The new cafeteria will have two entrances, one near the Hillside Hall shuttle stop and another inside the ICC. The cafeteria will still offer window seating as the old facility did so students can enjoy nature and good food with the comfort of air conditioning and fast Wi-Fi connection. And the new cafeteria will continue to offer “to go” for students who want to eat on the run or are limited on time before class
Meanwhile, Hortencia’s in the basement of the Administration Building is expanding to hold up to the influx of more people looking for lunch. Sodexo anticipates Hortencia’s Chick-fil-a will be more packed than ever come lunchtime, but they are working to feed the crowds.
“Hortencia’s will have a brand-new Coca-Cola freestyle machine, which will allow students, faculty and staff to customize their own beverages,” said Bianca Maldonado, unit marketing coordinator for Sodexo on campus. “The layout creates an open-concept, giving off a spacious feeling. Hortencia’s will be fully stocked with even more snacks and grab-and-go items because of the increased space.”
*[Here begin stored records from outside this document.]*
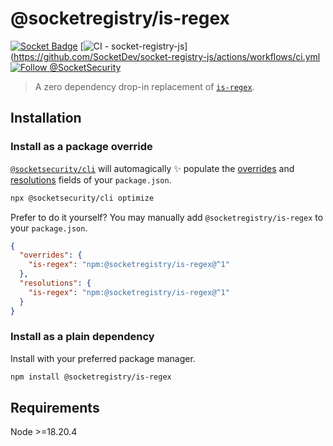 # @socketregistry/is-regex

[![Socket Badge](https://socket.dev/api/badge/npm/package/@socketregistry/is-regex)](https://socket.dev/npm/package/@socketregistry/is-regex)
[![CI - socket-registry-js](https://github.com/SocketDev/socket-registry-js/actions/workflows/ci.yml/badge.svg)](https://github.com/SocketDev/socket-registry-js/actions/workflows/ci.yml
[![Follow @SocketSecurity](https://img.shields.io/twitter/follow/SocketSecurity?style=social)](https://twitter.com/SocketSecurity)

> A zero dependency drop-in replacement of
> [`is-regex`](https://www.npmjs.com/package/is-regex).

## Installation

### Install as a package override

[`@socketsecurity/cli`](https://www.npmjs.com/package/@socketsecurity/cli) will
automagically :sparkles: populate the
[overrides](https://docs.npmjs.com/cli/v9/configuring-npm/package-json#overrides)
and [resolutions](https://yarnpkg.com/configuration/manifest#resolutions) fields
of your `package.json`.

```sh
npx @socketsecurity/cli optimize
```

Prefer to do it yourself? You may manually add `@socketregistry/is-regex` to
your `package.json`.

```json
{
  "overrides": {
    "is-regex": "npm:@socketregistry/is-regex@^1"
  },
  "resolutions": {
    "is-regex": "npm:@socketregistry/is-regex@^1"
  }
}
```

### Install as a plain dependency

Install with your preferred package manager.

```sh
npm install @socketregistry/is-regex
```

## Requirements

Node &gt;=18.20.4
Sodexo also will expand its mobile operation on the golf cart and opening a new unit in Dubuis Hall called “Café a la Cart,” a full-meal operation based on the cafeteria swipe system such as the ICC’s former café, Circa 1881. And Finnegan’s will remain a fixture on the first floor of J.E. and L.E. Mabee Library.
In comparison to off-campus food, Marian Hall@ICC will still be cheaper for the amount of food offered to students in a single sitting.
“You can go back after you eat; grab a Jell-O, a pie, or a cake and it’s not going to cost you an extra $5,” Maldonado said.
The new location is a major adjustment for everyone, but Sodexo’s Bora said he knows the facility is going to be a success.
“It’s smaller. But once [students] see the space, we’re scared for more traffic,” Bora said. “It’s going to look shiny and new with good staff and good food. Students will be able to come here for a good meal.”